Yup, both of us know people who exercise … body weight, classes, weights … who have little that we notice in physique changes for the effort. And some who do. Which means?
Yup, a pull up bar costs maybe $30 tops and will last you, well, your lifetime. A one month gym membership lasts you, well, one month. Does not include the class fee.
Again, not dissing gyms and classes. For some the money is worth it for the socialization if nothing else. Just mocking the idea that exercise is too hard and complicated for the average Joe to pull off effectively at home without a gym and classes and equipment.
A range of exercises to include all the major muscle groups with body weight is hard to design? That is simply goofy talk. Tell me what major muscle groups the simple example program I came up does not hit that say Starting Strength does. Thing about body weight exercises is that it is almost harder to not hit most of the major muscle groups than to miss them. A compound upper body pull and one push; squats; and two that hit pretty much all in concert in different ways, one emphasizing the core stabilizer muscles (the Turkish get up) and one hitting more the explosive plyometric muscles and increasing overall work capacity (burpees). Cycle through two or three sets or as many sets as you can in the time you allocate. Ten minutes is fine if you keep intensity high while maintaining form.
Designing them for your strength level? What’s so hard? Progress will be made so long as you go until the last rep is not so easy to do and doing more with good form would be questionable. Debate if you must over the extra value of 5x5 or whatever you like as most efficient (So and so has been training people for years! You don’t care what the studies say. Scientists don’t train people!) but even if so it does not mean others don’t also work well. Increase difficulty at 5 reps or 15, just increase the difficulty as you advance. Again it is very very easy: you can’t do a pull up then you jump up and let yourself down slowly until you can do a real pull up; you can do five easily, then do seven, then ten, then fifteen, then either wear a weighted backpack (books work) or start a one armed progression (you have plenty of time to look up what those are). Same exact sort of muscle response as deadlifts/squats/bench? Of course not … a different sort but same major muscle groups and more of a different sort of muscle response.

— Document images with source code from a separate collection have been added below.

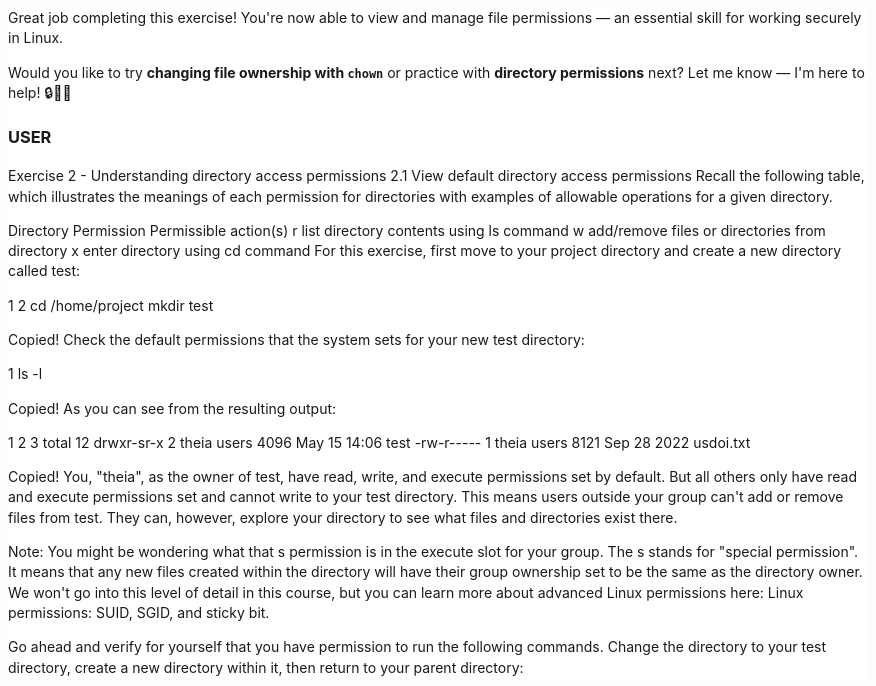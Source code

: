 
Great job completing this exercise! You're now able to view and manage file permissions — an essential skill for working securely in Linux.

Would you like to try **changing file ownership with `chown`** or practice with **directory permissions** next? Let me know — I'm here to help! 🔒🐧✨

### USER

Exercise 2 - Understanding directory access permissions
2.1 View default directory access permissions
Recall the following table, which illustrates the meanings of each permission for directories with examples of allowable operations for a given directory.

Directory Permission Permissible action(s)
r list directory contents using ls command
w add/remove files or directories from directory
x enter directory using cd command
For this exercise, first move to your project directory and create a new directory called test:

1
2
cd /home/project
mkdir test

Copied!
Check the default permissions that the system sets for your new test directory:

1
ls -l

Copied!
As you can see from the resulting output:

1
2
3
total 12
drwxr-sr-x 2 theia users 4096 May 15 14:06 test
-rw-r----- 1 theia users 8121 Sep 28 2022 usdoi.txt

Copied!
You, "theia", as the owner of test, have read, write, and execute permissions set by default. But all others only have read and execute permissions set and cannot write to your test directory. This means users outside your group can't add or remove files from test. They can, however, explore your directory to see what files and directories exist there.

Note: You might be wondering what that s permission is in the execute slot for your group. The s stands for "special permission". It means that any new files created within the directory will have their group ownership set to be the same as the directory owner. We won't go into this level of detail in this course, but you can learn more about advanced Linux permissions here: Linux permissions: SUID, SGID, and sticky bit.

Go ahead and verify for yourself that you have permission to run the following commands. Change the directory to your test directory, create a new directory within it, then return to your parent directory:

Will progression be exactly linear? No. But why do you believe that linear progression is required? Some data out there that suggests “undulating” (more random) progression works even better.
This is not precision chemistry in which exact right amounts of each exercise reagent must be added at exactly the right time at exactly the right temperatures. It is basic exercise. Use you body as a heavy thing then lift it up and put it down, repeat. Simple as that. Yes you can make it fancier and add more varieties of body weight exercises for the fun and for the challenge as you go. If you want. T-push ups, dive bombers, clapping push-ups, handstand push-ups … but the plain ole basics are a great place to start.